• [Exercise]: Check each line of the records below and collect those holding "verified".

• [Data for this task]:
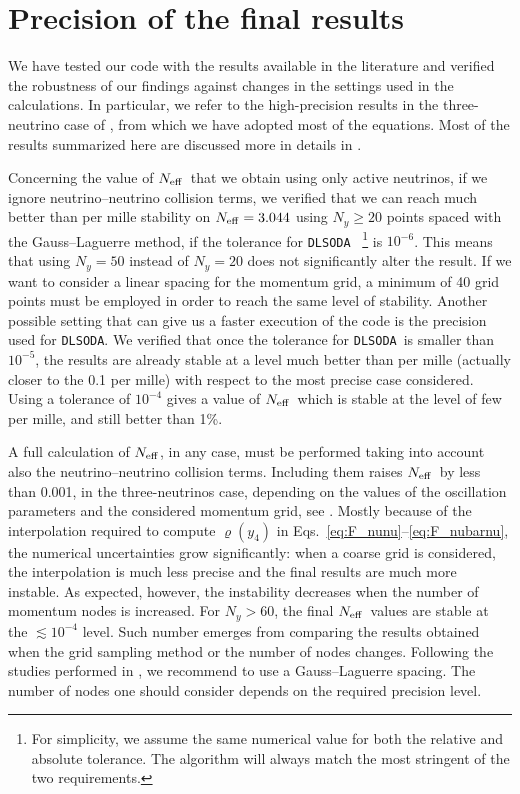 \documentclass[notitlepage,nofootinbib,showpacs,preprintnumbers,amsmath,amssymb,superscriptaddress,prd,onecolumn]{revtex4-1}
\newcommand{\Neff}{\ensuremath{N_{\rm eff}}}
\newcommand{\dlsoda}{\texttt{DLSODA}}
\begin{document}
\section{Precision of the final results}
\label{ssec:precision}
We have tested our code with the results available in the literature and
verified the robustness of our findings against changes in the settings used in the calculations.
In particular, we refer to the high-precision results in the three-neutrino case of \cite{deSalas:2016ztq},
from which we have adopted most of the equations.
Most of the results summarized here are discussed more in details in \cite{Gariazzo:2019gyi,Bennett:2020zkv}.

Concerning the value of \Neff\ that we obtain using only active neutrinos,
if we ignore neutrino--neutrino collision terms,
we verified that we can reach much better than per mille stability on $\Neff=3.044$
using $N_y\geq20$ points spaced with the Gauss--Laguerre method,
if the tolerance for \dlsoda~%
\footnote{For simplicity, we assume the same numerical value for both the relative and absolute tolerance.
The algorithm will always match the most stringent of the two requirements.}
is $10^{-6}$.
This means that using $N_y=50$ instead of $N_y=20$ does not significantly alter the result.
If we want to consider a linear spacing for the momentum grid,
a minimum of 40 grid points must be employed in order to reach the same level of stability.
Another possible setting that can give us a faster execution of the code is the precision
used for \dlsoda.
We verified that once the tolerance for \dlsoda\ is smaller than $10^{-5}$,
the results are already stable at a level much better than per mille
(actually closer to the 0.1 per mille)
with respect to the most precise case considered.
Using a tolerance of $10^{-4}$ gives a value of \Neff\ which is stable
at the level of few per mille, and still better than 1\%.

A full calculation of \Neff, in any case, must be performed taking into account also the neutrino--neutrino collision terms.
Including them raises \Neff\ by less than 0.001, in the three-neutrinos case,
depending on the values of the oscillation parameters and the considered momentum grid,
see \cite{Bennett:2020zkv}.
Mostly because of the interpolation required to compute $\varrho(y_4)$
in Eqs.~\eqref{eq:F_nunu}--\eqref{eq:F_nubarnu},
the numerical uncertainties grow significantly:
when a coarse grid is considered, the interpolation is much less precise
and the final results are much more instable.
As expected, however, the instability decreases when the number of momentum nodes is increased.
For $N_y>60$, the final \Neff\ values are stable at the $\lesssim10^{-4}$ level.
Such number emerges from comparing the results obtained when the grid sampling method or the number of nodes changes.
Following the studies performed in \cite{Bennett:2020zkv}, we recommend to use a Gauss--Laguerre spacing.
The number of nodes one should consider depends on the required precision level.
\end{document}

• [Final answer]:
verified the robustness of our findings against changes in the settings used in the calculations.
we verified that we can reach much better than per mille stability on $\Neff=3.044$
We verified that once the tolerance for \dlsoda\ is smaller than $10^{-5}$,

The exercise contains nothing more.